- _Your task_: How many lines below hold "time"? Answer with only the number.

- _Records supplied_:
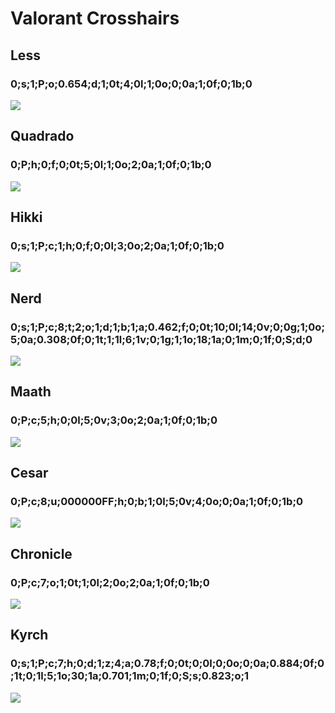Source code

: # Valorant Crosshairs

## Less
### 0;s;1;P;o;0.654;d;1;0t;4;0l;1;0o;0;0a;1;0f;0;1b;0
<img src="https://i.imgur.com/5YGse8p.png"></img>

## Quadrado
### 0;P;h;0;f;0;0t;5;0l;1;0o;2;0a;1;0f;0;1b;0
<img src="https://i.imgur.com/VwhzTzm.png"></img>

## Hikki
### 0;s;1;P;c;1;h;0;f;0;0l;3;0o;2;0a;1;0f;0;1b;0
<img src="https://i.imgur.com/IC7Z2pr.png"></img>

## Nerd
### 0;s;1;P;c;8;t;2;o;1;d;1;b;1;a;0.462;f;0;0t;10;0l;14;0v;0;0g;1;0o;5;0a;0.308;0f;0;1t;1;1l;6;1v;0;1g;1;1o;18;1a;0;1m;0;1f;0;S;d;0
<img src="https://i.imgur.com/5QhAPVv.png"></img>

## Maath
### 0;P;c;5;h;0;0l;5;0v;3;0o;2;0a;1;0f;0;1b;0
<img src="https://i.imgur.com/BsFvIlD.png"></img>

## Cesar
### 0;P;c;8;u;000000FF;h;0;b;1;0l;5;0v;4;0o;0;0a;1;0f;0;1b;0
<img src="https://i.imgur.com/6g0WVZM.png"></img>

## Chronicle
### 0;P;c;7;o;1;0t;1;0l;2;0o;2;0a;1;0f;0;1b;0
<img src="https://i.imgur.com/tc9eZ31.png"></img>

## Kyrch
### 0;s;1;P;c;7;h;0;d;1;z;4;a;0.78;f;0;0t;0;0l;0;0o;0;0a;0.884;0f;0;1t;0;1l;5;1o;30;1a;0.701;1m;0;1f;0;S;s;0.823;o;1
<img src="https://i.imgur.com/pnF7s1I.png"></img>
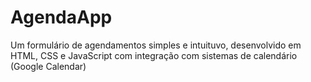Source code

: # AgendaApp
Um formulário de agendamentos simples e intuituvo, desenvolvido em HTML, CSS e JavaScript com integração com sistemas de calendário (Google Calendar)

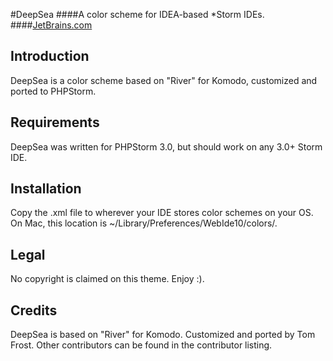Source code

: #DeepSea
####A color scheme for IDEA-based *Storm IDEs.
####[JetBrains.com](http://www.jetbrains.com/)

Introduction
-------------
DeepSea is a color scheme based on "River" for Komodo, customized and ported
to PHPStorm.

Requirements
-------------
DeepSea was written for PHPStorm 3.0, but should work on any 3.0+ Storm IDE.

Installation
------------
Copy the .xml file to wherever your IDE stores color schemes on your OS.  On
Mac, this location is ~/Library/Preferences/WebIde10/colors/.

Legal
------
No copyright is claimed on this theme.  Enjoy :).

Credits
--------
DeepSea is based on "River" for Komodo.
Customized and ported by Tom Frost.
Other contributors can be found in the contributor listing.
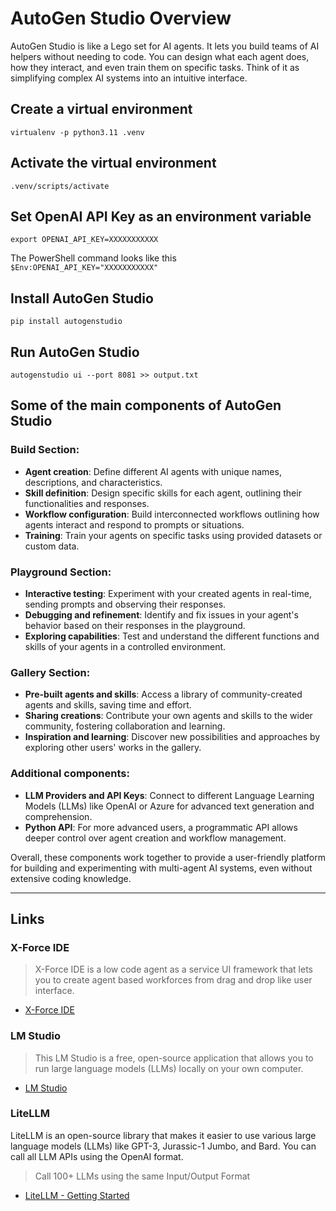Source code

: # AutoGen Studio Overview

AutoGen Studio is like a Lego set for AI agents. It lets you build teams of AI helpers without needing to code. You can design what each agent does, how they interact, and even train them on specific tasks. Think of it as simplifying complex AI systems into an intuitive interface.

## Create a virtual environment
    virtualenv -p python3.11 .venv

## Activate the virtual environment
    .venv/scripts/activate

## Set OpenAI API Key as an environment variable
    export OPENAI_API_KEY=XXXXXXXXXXX

The PowerShell command looks like this `$Env:OPENAI_API_KEY="XXXXXXXXXXX"`

## Install AutoGen Studio
    pip install autogenstudio

## Run AutoGen Studio
    autogenstudio ui --port 8081 >> output.txt

## Some of the main components of AutoGen Studio

### Build Section:
- **Agent creation**: Define different AI agents with unique names, descriptions, and characteristics.
- **Skill definition**: Design specific skills for each agent, outlining their functionalities and responses.
- **Workflow configuration**: Build interconnected workflows outlining how agents interact and respond to prompts or situations.
- **Training**: Train your agents on specific tasks using provided datasets or custom data.

### Playground Section:
- **Interactive testing**: Experiment with your created agents in real-time, sending prompts and observing their responses.
- **Debugging and refinement**: Identify and fix issues in your agent's behavior based on their responses in the playground.
- **Exploring capabilities**: Test and understand the different functions and skills of your agents in a controlled environment.

### Gallery Section:
- **Pre-built agents and skills**: Access a library of community-created agents and skills, saving time and effort.
- **Sharing creations**: Contribute your own agents and skills to the wider community, fostering collaboration and learning.
- **Inspiration and learning**: Discover new possibilities and approaches by exploring other users' works in the gallery.

### Additional components:
- **LLM Providers and API Keys**: Connect to different Language Learning Models (LLMs) like OpenAI or Azure for advanced text generation and comprehension.
- **Python API**: For more advanced users, a programmatic API allows deeper control over agent creation and workflow management.

Overall, these components work together to provide a user-friendly platform for building and experimenting with multi-agent AI systems, even without extensive coding knowledge.


---
## Links

### X-Force IDE
>X-Force IDE is a low code agent as a service UI framework that lets you to create agent based workforces from drag and drop like user interface. 
- [X-Force IDE](https://x-force.notion.site/Introduction-to-X-Force-IDE-b92c434802de4df6a58c83fd5d292c33)

### LM Studio
>This LM Studio is a free, open-source application that allows you to run large language models (LLMs) locally on your own computer. 
- [LM Studio](https://lmstudio.ai/)

### LiteLLM
LiteLLM is an open-source library that makes it easier to use various large language models (LLMs) like GPT-3, Jurassic-1 Jumbo, and Bard. You can call all LLM APIs using the OpenAI format.

>Call 100+ LLMs using the same Input/Output Format

- [LiteLLM - Getting Started](https://docs.litellm.ai/)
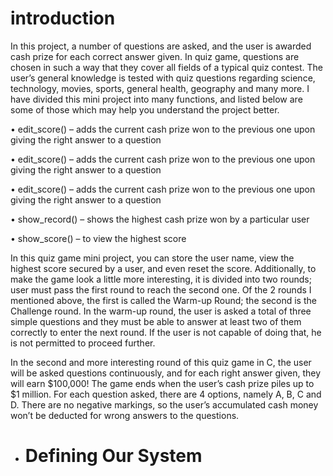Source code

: # introduction
In this project, a number of questions are asked, and the user is awarded cash prize for each correct answer given. In quiz game, questions are chosen in such  a way that they cover all fields of a typical quiz contest. The user’s general knowledge is tested with quiz questions regarding science, technology, movies, sports, general health, geography and many more.
I have divided this mini project into many functions, and listed below are some of those which may help you understand the project better.


•	edit_score() – adds the current cash prize won to the previous one upon giving the right answer to a question

•	edit_score() – adds the current cash prize won to the previous one upon giving the right answer to a question

•	edit_score() – adds the current cash prize won to the previous one upon giving the right answer to a question

•	show_record() – shows the highest cash prize won by a particular user

•	show_score() – to view the highest score



In this quiz game mini project, you can store the user name, view the highest score secured by a user, and even reset the score. Additionally, to make the game look a little more interesting, it is divided into two rounds; user must pass the first round to reach the second one.
Of the 2 rounds I mentioned above, the first is called the Warm-up Round; the second is the Challenge round. In the warm-up round, the user is asked a total of three simple questions and they must be able to answer at least two of them correctly to enter the next round. If the user is not capable of doing that, he is not permitted to proceed further.


In the second and more interesting round of this quiz game in C, the user will be asked questions continuously, and for each right answer given, they will earn $100,000!
The game ends when the user’s cash prize piles up to $1 million. For each question asked, there are 4 options, namely A, B, C and D. There are no negative markings, so the user’s accumulated cash money won’t be deducted for wrong answers to the questions.

- # Defining Our System


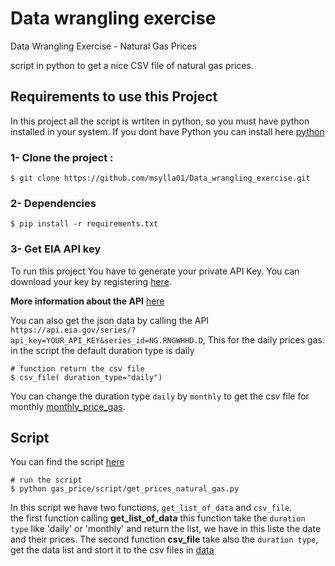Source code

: # Data wrangling exercise
 Data Wrangling Exercise - Natural Gas Prices 
 
 script in python to get a nice CSV file of natural gas prices.


## Requirements to use this Project

In this project all the script is wrtiten in python, so you must have python installed in your system.
If you dont have Python you can install here [python](https://www.python.org/downloads/)

### 1- Clone the project :

    
    $ git clone https://github.com/msylla01/Data_wrangling_exercise.git
    
   

### 2-  Dependencies
   
    $ pip install -r requirements.txt
    
   
    
### 3- Get EIA API key

To run this project You have to generate your private API Key. 
You can download your key by registering [here](https://www.eia.gov/opendata/register.php).

**More information about the API** [here](http://www.eia.gov/developer) 

You can also get the json data by calling the API `https://api.eia.gov/series/?api_key=YOUR_API_KEY&series_id=NG.RNGWHHD.D`, This for the daily prices gas.
in the script the default duration type is daily 

    
    # function return the csv file
    $ csv_file( duration_type="daily")
    

   You can change the duration type `daily` by `monthly` to get the csv file for monthly [monthly_price_gas](https://github.com/msylla01/Data_wrangling_exercise/blob/main/gas_prices/data/monthly_gas_prices.csv).
   
## Script
You can find the script [here](https://github.com/msylla01/Data_Wrangling_Exercise/blob/main/gas_prices/script/get_prices_natural_gas.py)

   
    # run the script 
    $ python gas_price/script/get_prices_natural_gas.py
    
   
   

In this script we have two functions, `get_list_of_data` and `csv_file`.<br>
the first function calling **get_list_of_data**  this function take the `duration type` like 'daily' or 'monthly' and return the list, we have in this liste the date and their prices.
The second function **csv_file** take also the `duration type`,  get the data list and stort it to the csv files in [data](gas_prices/data)
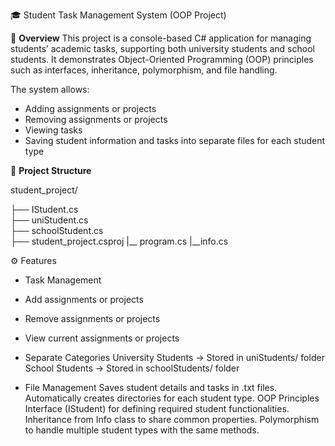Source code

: 🎓 Student Task Management System (OOP Project)

📌 **Overview**
This project is a console-based C# application for managing students’ academic tasks, supporting both university students and school students.
It demonstrates Object-Oriented Programming (OOP) principles such as interfaces, inheritance, polymorphism, and file handling.

The system allows:

- Adding assignments or projects
- Removing assignments or projects
- Viewing tasks
- Saving student information and tasks into separate files for each student type

📂 **Project Structure**

student_project/

├── IStudent.cs         
├── uniStudent.cs       
├── schoolStudent.cs    
├── student_project.csproj 
|__ program.cs
|__info.cs

⚙️ Features
- Task Management
- Add assignments or projects
- Remove assignments or projects
- View current assignments or projects

- Separate Categories
University Students → Stored in uniStudents/ folder
School Students → Stored in schoolStudents/ folder

- File Management
Saves student details and tasks in .txt files.
Automatically creates directories for each student type.
OOP Principles
Interface (IStudent) for defining required student functionalities.
Inheritance from Info class to share common properties.
Polymorphism to handle multiple student types with the same methods.

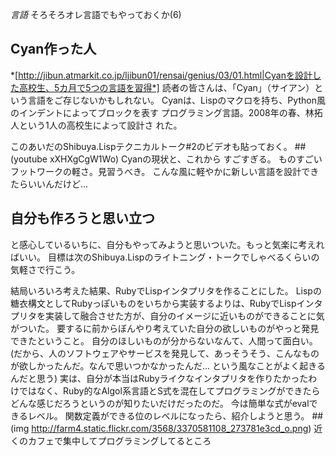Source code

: *言語*  そろそろオレ言語でもやっておくか(6)
## Cyan作った人
 *[http://jibun.atmarkit.co.jp/ljibun01/rensai/genius/03/01.html|Cyanを設計した高校生、5カ月で5つの言語を習得*]
 読者の皆さんは、「Cyan」（サイアン）という言語をご存じないかもしれない。
 Cyanは、Lispのマクロを持ち、Python風のインデントによってブロックを表す
 プログラミング言語。2008年の春、林拓人という1人の高校生によって設計さ
 れた。

 このあいだのShibuya.Lispテクニカルトーク#2のビデオも貼っておく。
 ##(youtube xXHXgCgW1Wo) Cyanの現状と、これから
すごすぎる。
ものすごいフットワークの軽さ。見習うべき。
こんな風に軽やかに新しい言語を設計できたらいいんだけど...

## 自分も作ろうと思い立つ
と感心しているいちに、自分もやってみようと思いついた。もっと気楽に考えればいい。
目標は次のShibuya.Lispのライトニング・トークでしゃべるくらいの気軽さで行こう。

結局いろいろ考えた結果、RubyでLispインタプリタを作ることにした。
Lispの糖衣構文としてRubyっぽいものをいちから実装するよりは、RubyでLispインタプリタを実装して融合させた方が、自分のイメージに近いものができることに気がついた。
要するに前からぼんやり考えていた自分の欲しいものがやっと発見できたということ。
自分のほしいものが分からないなんて、人間って面白い。
(だから、人のソフトウェアやサービスを発見して、あっそうそう、こんなものが欲しかったんだ。なんで思いつかなかったんだ... という風なことがよく起きるんだと思う)
実は、自分が本当はRubyライクなインタプリタを作りたかったわけではなく、Ruby的なAlgol系言語とS式を混在してプログラミングができたらどんな感じだろうというのが知りたいだけだったのだ。
今は簡単な式がevalできるレベル。
関数定義ができる位のレベルになったら、紹介しようと思う。
 ##(img http://farm4.static.flickr.com/3568/3370581108_273781e3cd_o.png) 近くのカフェで集中してプログラミングしてるところ
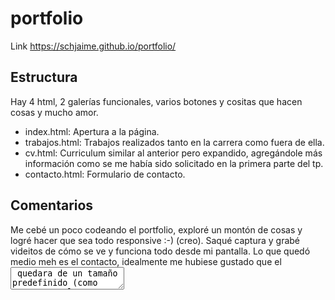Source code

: # portfolio
Link https://schjaime.github.io/portfolio/

## Estructura
Hay 4 html, 2 galerías funcionales, varios botones y cositas que hacen cosas y mucho amor.
* index.html: Apertura a la página.
* trabajos.html: Trabajos realizados tanto en la carrera como fuera de ella.
* cv.html: Curriculum similar al anterior pero expandido, agregándole más información como se me había sido solicitado en la primera parte del tp.
* contacto.html: Formulario de contacto.

## Comentarios
Me cebé un poco codeando el portfolio, exploré un montón de cosas y logré hacer que sea todo responsive :-) (creo).
Saqué captura y grabé videitos de cómo se ve y funciona todo desde mi pantalla.
Lo que quedó medio meh es el contacto, idealmente me hubiese gustado que el <textarea/> quedara de un tamaño predefinido (como muestro en la captura) pero honestamente no indagué cómo hacerlo.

- _Task response_: 2